# Implication of breakdown of scale invariance for problems with intrinsic length or time scales?

According to Wikipedia article on scale invarince, the equations for electric (and magnetic) fields : $$\nabla^2\vec{E}=\frac{1}{c^2}\frac{\partial^2\vec{E}}{\partial t^2}\hspace{0.3cm}\text{and}\hspace{0.3cm}\nabla^2\vec{B}=\frac{1}{c^2}\frac{\partial^2\vec{B}}{\partial t^2}$$ are invariant under scale transformation $\vec{r}\rightarrow \lambda\vec{r}$ and $t\rightarrow\lambda t$. This implies that, if $\vec{E}(\vec{r},t)$ (and $\vec{B}(\vec{r},t)$) is a solution of the Maxwell's equations in free space then $\vec{E}(\lambda\vec{r},\lambda t)$ (and $\vec{B}(\lambda\vec{r},\lambda t)$) having the same functional form, are also solutions ($\lambda$ is a real number).

The reason for this invariance, as I understand, is the absence of any intrinsic length scale in the problem. Whenever there is a length scale, as for fields in a conductor, existence of a solution $\vec{E}(\vec{r},t)$ doesn't necessarily guarantee the existence of a scaled-solution $\vec{E}(\lambda\vec{r},\lambda t)$ (with the same functional form) because of the breakdown of scale invariance.

Is my inference correct? Does it mean that at new scales (of time and length) newer forms of solutions can emerge?

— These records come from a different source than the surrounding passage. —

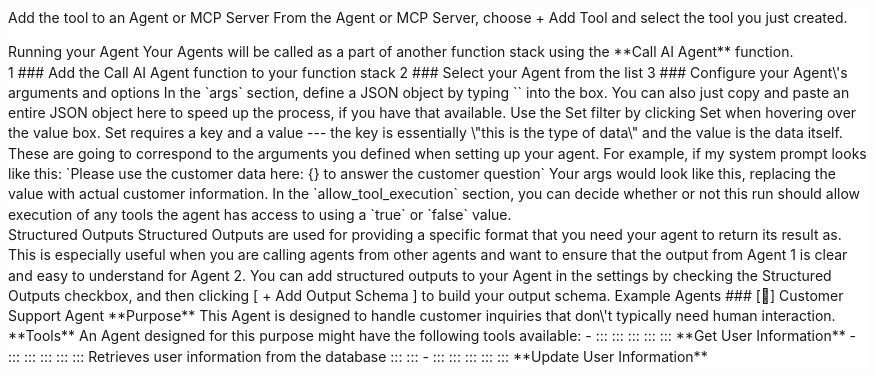 ####  
Add the tool to an Agent or MCP Server
From the Agent or MCP Server, choose + Add Tool and select the tool you just created.
</div>
</div>
Running your Agent
Your Agents will be called as a part of another function stack using the **Call AI Agent** function.
<div>
1
###  
Add the Call AI Agent function to your function stack
2
###  
Select your Agent from the list
3
###  
Configure your Agent\'s arguments and options
In the `args` section, define a JSON object by typing `` into the box.
You can also just copy and paste an entire JSON object here to speed up the process, if you have that available.
Use the Set filter by clicking Set when hovering over the value box.
Set requires a key and a value --- the key is essentially \"this is the type of data\" and the value is the data itself. These are going to correspond to the arguments you defined when setting up your agent.
For example, if my system prompt looks like this:
`Please use the customer data here: {} to answer the customer question`
Your args would look like this, replacing the value with actual customer information.
In the `allow_tool_execution` section, you can decide whether or not this run should allow execution of any tools the agent has access to using a `true` or `false` value.
</div>
Structured Outputs
Structured Outputs are used for providing a specific format that you need your agent to return its result as. This is especially useful when you are calling agents from other agents and want to ensure that the output from Agent 1 is clear and easy to understand for Agent 2.
You can add structured outputs to your Agent in the settings by checking the Structured Outputs checkbox, and then clicking [ + Add Output Schema ] to build your output schema.
Example Agents
###  
[🤖] Customer Support Agent
**Purpose**
This Agent is designed to handle customer inquiries that don\'t typically need human interaction.
**Tools**
An Agent designed for this purpose might have the following tools available:
-   ::: 
    ::: 
    :::
    :::
    ::: 
    **Get User Information**
    -   ::: 
        ::: 
        :::
        :::
        ::: 
        Retrieves user information from the database
        :::
    :::
-   ::: 
    ::: 
    :::
    :::
    ::: 
    **Update User Information**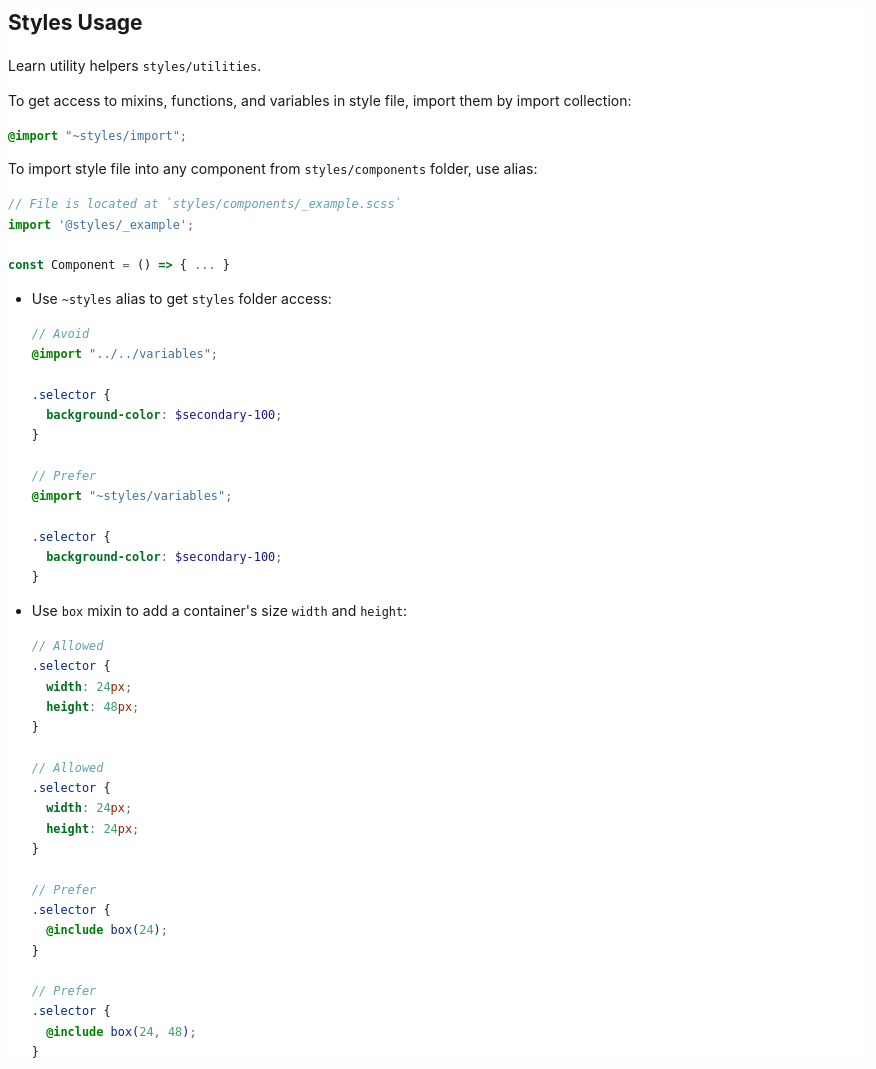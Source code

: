 ## Styles Usage

Learn utility helpers `styles/utilities`.

To get access to mixins, functions, and variables in style file, import them by import collection:

```scss
@import "~styles/import";
```

To import style file into any component from `styles/components` folder, use alias:

```jsx
// File is located at `styles/components/_example.scss`
import '@styles/_example';

const Component = () => { ... }
```

- Use `~styles` alias to get `styles` folder access:

  ```scss
  // Avoid
  @import "../../variables";

  .selector {
    background-color: $secondary-100;
  }

  // Prefer
  @import "~styles/variables";

  .selector {
    background-color: $secondary-100;
  }
  ```

- Use `box` mixin to add a container's size `width` and `height`:

  ```scss
  // Allowed
  .selector {
    width: 24px;
    height: 48px;
  }

  // Allowed
  .selector {
    width: 24px;
    height: 24px;
  }

  // Prefer
  .selector {
    @include box(24);
  }

  // Prefer
  .selector {
    @include box(24, 48);
  }
  ```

This can also be seen from the fact that if a plane wave of wavenumber $$k$$ and angular frequency $$\omega$$ is a solution, then so is a plane wave of wavenumber $$ak$$ and frequency $$a\omega$$, for any constant real number $$a$$. In one spatial dimension, $$\exp[i(kx-\omega t)]$$ is a solution for any $$\omega$$ and $$k$$ such that $$\omega/k=1$$ (i.e., the speed of light), where we are using $$c=1$$. And scale symmetry then simply says that any such wave is a solution as long as $$\omega/k=1$$, since $$a\omega/ak = 1$$ also. And since that is so the same is true of any linear superposition of plane waves, each traveling at light speed. Thus we can form arbitrary waves (with some reasonable mathematical restrictions), and as long as the component plane waves have light speed, the arbitrary wave will also have light speed and satisfy the electric or magnetic field equations (or electromagnetic waves, with $$\mathbf E$$ and $$\mathbf B$$ perpendicular, which needs more than those two equations.
As the Wikipedia article referenced states, and easily shows, QED without charges (i.e., sources or sinks) is also scale-invariant. That is true because the photon is massless. In a quantum field theory without mass the source-less field is scale-invariant. Its radiation scales as $$1/r$$ for the field (i.e, the amplitude). The linear approximation to classical General Relativity also has its waves travel at $$c$$ and go like $$1/r$$ in amplitude. The quantum of the field is the still undetected graviton (though an accepted quantum gravity theory still does not exist.
Similarly for other quantum fields, if they are massless they would be scale-invariant; an example is the scalar massless Klein Gordon field. As soon as a mass term is introduced with the introduction of an $$m^2$$ in the equation, it no longer is scale-invariant, and the field diminishes exponentially with $$m$$ as the scale.